Three players a,b,c take turns in a game according to the following rules:
At the start A and B play (so C does not play). The winner of the first trial plays against C and so on until one of the players wins two trials in a row. Possible outcomes are aa,acc,acbb,acbaa, bb,bcc,bcaa,bcabb etc.
We have to prove that probability of A winning equals p(A) = 5/14, p(B) = 5/14, p(C) = 2/7
I have been stuck on this problem for a long time. The only thing I have been able to find out so far is that C can never win on even turns.
Re-edit
Players continue to play until one of them wins two times consecutively and all players are equally good at playing the game.
Apologies for leaving such crucial information.
I have finally solved this problem with a different approach
Sample space
aa ,acc ,acbb ,acbaa ,acbacc ,acbacbb ,acbabcaa ,...
bb ,bcc ,bcaa ,bcabb ,bcabcc ,bcabcaa ,bcabcabb ,...
Each point in the sample space has a probability (1/2^k) associated with it where k is the number of turns.

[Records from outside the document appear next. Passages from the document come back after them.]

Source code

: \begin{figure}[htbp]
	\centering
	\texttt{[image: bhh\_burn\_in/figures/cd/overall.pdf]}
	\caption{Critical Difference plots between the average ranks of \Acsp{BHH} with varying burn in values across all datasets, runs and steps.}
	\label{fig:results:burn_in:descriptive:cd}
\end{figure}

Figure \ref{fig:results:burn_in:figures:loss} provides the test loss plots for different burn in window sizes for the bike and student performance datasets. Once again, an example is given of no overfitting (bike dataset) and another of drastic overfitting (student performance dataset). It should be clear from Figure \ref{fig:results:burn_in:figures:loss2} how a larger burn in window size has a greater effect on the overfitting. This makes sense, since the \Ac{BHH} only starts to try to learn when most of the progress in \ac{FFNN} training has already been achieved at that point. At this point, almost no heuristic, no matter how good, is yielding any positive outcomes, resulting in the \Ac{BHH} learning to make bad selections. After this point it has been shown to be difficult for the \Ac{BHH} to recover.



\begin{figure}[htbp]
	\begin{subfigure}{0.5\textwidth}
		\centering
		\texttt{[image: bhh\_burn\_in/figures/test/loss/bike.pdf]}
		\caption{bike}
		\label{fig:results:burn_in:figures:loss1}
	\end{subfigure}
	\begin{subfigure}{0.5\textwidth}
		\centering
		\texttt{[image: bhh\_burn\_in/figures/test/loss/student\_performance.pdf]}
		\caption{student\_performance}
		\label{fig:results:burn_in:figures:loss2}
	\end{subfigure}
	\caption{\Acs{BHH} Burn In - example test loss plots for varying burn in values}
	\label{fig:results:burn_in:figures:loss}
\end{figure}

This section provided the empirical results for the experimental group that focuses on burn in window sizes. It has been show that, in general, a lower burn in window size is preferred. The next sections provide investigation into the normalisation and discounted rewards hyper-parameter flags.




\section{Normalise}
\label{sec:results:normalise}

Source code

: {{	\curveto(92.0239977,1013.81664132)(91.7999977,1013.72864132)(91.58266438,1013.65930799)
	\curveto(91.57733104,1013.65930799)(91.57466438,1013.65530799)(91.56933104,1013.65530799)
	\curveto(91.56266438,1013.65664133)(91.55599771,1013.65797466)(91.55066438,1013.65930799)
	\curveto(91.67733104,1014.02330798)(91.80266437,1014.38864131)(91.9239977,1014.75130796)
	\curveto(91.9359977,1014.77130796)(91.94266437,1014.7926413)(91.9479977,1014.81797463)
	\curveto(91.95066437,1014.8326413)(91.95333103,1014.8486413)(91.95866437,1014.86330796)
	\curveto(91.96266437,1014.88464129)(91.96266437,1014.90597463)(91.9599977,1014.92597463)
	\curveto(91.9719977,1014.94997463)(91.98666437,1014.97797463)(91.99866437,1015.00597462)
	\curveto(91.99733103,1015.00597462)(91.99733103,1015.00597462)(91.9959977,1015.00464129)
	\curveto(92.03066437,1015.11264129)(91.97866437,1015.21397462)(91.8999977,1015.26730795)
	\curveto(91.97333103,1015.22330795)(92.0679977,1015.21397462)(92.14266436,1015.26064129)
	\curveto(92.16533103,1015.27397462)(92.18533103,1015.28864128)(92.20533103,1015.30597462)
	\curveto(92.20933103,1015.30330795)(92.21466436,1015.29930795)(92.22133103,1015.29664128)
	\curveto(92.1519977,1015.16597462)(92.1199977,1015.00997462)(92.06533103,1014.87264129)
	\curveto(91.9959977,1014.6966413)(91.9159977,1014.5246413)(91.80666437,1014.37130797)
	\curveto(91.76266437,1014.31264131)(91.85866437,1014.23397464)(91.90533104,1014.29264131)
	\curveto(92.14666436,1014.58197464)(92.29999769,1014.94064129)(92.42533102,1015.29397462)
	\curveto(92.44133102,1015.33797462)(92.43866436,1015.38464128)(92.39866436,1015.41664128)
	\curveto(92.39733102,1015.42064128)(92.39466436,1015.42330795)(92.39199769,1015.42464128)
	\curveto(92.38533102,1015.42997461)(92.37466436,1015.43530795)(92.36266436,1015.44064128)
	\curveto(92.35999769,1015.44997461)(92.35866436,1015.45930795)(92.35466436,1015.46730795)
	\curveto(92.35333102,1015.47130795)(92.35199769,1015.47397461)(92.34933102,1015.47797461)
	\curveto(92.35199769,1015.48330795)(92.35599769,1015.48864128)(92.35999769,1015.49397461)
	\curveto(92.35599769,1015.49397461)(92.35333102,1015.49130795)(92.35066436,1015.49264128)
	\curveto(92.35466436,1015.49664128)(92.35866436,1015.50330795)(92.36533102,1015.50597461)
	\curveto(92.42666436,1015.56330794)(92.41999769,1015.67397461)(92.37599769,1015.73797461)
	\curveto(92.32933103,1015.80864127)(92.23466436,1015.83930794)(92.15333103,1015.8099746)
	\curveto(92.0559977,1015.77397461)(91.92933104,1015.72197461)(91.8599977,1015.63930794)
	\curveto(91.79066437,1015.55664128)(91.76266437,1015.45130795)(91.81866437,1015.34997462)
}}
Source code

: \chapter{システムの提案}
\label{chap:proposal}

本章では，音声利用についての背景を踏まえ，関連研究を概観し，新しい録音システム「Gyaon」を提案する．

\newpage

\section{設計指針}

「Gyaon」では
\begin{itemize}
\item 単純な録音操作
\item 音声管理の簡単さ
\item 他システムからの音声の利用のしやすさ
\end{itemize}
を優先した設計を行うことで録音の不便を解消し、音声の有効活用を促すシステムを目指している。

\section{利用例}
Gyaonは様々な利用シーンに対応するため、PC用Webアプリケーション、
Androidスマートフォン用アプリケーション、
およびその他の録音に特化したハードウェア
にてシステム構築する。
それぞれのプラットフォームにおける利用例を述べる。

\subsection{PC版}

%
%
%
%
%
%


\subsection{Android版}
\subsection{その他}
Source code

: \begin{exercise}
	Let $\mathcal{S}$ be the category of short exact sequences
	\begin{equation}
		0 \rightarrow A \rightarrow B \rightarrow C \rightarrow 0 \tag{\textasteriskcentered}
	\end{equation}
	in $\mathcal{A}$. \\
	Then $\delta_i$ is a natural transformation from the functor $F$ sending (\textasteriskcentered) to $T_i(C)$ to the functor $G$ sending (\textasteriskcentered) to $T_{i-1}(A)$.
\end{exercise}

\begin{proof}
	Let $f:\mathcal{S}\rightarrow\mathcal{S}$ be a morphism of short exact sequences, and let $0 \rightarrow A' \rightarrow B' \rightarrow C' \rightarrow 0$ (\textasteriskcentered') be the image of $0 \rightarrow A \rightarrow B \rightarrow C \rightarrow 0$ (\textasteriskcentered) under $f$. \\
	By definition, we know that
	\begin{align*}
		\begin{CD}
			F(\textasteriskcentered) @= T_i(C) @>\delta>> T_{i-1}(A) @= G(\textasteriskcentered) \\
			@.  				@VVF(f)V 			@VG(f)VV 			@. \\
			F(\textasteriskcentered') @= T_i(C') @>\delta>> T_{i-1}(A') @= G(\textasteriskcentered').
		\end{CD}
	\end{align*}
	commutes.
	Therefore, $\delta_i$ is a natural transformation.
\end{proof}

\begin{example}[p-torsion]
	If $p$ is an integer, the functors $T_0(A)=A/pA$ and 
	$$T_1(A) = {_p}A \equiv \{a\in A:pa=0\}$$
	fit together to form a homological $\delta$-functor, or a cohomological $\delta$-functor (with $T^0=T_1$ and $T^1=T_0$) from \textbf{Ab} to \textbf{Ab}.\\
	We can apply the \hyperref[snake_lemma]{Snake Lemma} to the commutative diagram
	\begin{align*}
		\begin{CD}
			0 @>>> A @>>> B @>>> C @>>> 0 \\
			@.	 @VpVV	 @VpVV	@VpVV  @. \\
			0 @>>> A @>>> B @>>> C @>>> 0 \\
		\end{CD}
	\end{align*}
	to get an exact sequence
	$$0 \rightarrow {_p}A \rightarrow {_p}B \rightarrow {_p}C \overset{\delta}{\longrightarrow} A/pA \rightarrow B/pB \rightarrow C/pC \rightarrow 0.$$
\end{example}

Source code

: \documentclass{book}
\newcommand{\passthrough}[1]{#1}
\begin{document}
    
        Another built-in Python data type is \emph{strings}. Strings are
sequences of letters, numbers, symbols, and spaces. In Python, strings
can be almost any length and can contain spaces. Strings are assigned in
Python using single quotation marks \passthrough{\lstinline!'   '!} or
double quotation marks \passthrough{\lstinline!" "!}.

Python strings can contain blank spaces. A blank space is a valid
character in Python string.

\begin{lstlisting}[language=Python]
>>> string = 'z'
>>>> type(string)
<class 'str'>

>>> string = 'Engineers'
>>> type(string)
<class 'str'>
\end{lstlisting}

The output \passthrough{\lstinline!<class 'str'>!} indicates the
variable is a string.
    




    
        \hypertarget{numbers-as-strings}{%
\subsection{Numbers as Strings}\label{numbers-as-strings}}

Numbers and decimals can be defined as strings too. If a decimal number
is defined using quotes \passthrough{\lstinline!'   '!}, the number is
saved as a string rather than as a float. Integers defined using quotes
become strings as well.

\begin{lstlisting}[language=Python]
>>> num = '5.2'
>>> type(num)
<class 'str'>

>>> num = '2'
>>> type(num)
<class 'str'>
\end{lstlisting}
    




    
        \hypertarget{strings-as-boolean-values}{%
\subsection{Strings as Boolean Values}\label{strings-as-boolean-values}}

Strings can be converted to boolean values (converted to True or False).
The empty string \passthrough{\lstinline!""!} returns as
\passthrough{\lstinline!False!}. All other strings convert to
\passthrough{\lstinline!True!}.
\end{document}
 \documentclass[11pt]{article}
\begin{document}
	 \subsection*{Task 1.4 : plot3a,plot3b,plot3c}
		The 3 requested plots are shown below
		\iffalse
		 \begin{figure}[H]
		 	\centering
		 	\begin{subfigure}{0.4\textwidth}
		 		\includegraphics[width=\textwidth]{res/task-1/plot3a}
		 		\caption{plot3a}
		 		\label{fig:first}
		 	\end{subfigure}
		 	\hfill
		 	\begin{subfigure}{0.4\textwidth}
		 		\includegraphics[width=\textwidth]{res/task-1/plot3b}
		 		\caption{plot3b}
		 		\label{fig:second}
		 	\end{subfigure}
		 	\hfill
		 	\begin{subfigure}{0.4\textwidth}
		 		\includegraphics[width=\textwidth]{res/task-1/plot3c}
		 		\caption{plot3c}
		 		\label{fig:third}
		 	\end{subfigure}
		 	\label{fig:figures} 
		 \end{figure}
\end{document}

For example probability of point (aa) = 1/4
Now let us construct a table enumerating probabilities -

Let us consider the event that C wins overall. But C can only win if k = 3,6,9,12,...
P(C) = P(C3) + P(C6) + P(C9) ......
where P(Ck) = Probability of C winning overall after k turns.
P(C) = 1/4 + 1/32 .....
P(C) = a / (1 - r) ( Sum of an infinite GP )
a = 1/4 ( First Term )
r = 1/8 ( Ratio )
P(C) = 2/7
P(A) = 5/14 = P(B)